Die Ausstellung wird im Herbst 2006 zeitgleich zur Frankfurter Buchmesse mit dem Thema Indien gezeigt. Sie stellt Leben und Werk der indisch-ungarischen Künstlerin vor.

Amrita Sher-Gil praktizierte und thematisierte freie Sexualität, jonglierte mit unterschiedlichen kulturellen Einflüssen, spielte im durchweg männlich dominierten Kunstmarkt eine ungewöhnlich starke Rolle, und nicht zuletzt hat in ihrem Werk das Selbstporträt eine wichtige, ans Obsessive grenzende Bedeutung; sie ist insofern mit Frida Kahlo vergleichbar.

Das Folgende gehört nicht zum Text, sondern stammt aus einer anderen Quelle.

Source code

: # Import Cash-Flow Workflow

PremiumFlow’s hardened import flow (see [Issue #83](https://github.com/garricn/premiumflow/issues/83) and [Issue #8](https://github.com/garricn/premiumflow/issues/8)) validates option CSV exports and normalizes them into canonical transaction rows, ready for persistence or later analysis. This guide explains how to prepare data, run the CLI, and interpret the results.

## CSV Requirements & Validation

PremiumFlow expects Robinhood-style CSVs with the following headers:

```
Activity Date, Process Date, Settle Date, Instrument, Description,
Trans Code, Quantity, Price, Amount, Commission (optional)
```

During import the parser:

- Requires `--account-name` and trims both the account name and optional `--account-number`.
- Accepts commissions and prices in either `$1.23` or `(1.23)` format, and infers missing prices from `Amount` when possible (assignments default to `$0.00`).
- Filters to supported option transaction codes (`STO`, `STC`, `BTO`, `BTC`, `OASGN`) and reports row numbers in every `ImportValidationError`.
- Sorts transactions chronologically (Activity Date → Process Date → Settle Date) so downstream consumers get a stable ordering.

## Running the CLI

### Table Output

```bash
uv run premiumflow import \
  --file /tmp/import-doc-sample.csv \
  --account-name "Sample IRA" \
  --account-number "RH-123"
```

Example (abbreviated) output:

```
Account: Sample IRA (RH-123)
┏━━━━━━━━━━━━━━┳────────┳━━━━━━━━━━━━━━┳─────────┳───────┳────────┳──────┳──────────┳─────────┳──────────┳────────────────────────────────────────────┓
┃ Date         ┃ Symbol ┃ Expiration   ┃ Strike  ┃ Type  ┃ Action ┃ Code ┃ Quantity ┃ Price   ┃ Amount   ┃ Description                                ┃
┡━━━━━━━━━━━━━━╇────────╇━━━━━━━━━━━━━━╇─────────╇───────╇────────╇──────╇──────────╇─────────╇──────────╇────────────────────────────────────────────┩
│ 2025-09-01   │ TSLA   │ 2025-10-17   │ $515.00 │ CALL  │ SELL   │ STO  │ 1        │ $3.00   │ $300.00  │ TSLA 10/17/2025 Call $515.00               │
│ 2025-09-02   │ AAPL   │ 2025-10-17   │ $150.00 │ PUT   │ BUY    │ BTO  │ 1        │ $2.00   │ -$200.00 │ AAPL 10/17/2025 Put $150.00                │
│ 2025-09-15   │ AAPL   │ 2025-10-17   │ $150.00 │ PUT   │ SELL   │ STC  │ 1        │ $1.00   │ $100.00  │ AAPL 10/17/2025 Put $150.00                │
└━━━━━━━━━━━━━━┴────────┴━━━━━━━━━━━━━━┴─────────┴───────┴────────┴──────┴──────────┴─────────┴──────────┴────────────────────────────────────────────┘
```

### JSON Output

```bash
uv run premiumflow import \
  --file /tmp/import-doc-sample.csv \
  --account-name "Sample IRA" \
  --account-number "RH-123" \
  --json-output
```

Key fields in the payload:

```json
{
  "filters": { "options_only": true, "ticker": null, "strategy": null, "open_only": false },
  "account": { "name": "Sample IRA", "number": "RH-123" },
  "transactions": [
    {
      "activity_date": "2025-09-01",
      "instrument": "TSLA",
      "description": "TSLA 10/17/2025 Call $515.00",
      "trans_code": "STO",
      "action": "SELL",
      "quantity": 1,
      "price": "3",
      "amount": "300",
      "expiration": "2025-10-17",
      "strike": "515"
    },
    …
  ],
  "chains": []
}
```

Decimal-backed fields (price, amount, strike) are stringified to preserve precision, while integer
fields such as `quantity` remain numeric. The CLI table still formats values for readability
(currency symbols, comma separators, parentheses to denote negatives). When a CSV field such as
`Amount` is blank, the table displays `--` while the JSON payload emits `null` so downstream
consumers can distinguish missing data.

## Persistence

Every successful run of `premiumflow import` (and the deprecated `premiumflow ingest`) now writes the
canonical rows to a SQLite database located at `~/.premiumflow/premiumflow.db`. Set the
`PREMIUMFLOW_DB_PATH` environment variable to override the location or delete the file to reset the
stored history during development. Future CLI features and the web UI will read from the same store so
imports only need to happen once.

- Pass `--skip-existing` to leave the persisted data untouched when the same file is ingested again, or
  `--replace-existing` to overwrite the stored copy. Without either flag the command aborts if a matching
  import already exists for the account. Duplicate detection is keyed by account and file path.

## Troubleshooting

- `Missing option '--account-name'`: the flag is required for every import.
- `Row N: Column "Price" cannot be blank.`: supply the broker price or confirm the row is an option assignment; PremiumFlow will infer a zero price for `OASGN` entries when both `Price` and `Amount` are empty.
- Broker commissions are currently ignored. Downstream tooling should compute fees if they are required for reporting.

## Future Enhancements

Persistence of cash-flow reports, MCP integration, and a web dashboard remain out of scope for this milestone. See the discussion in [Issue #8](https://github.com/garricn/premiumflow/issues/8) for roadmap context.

Amrita Sher-Gil wurde 1913 in Budapest geboren und wuchs in einer kunstinteressierten Familie von Kosmopoliten auf. Ihr Vater Umrao Singh Sher-Gil stammte aus einer Aristokraten-Familie im nordindischen Punjab, ihre Mutter Marie Antoinette Gottesmann war Ungarin mit großbürgerlichem Hintergrund. Die ersten neun Jahre ihres Lebens verbrachte Amrita Sher-Gil in Budapest, die folgenden acht Jahre auf den Besitzungen der väterlichen Familie in Nordindien.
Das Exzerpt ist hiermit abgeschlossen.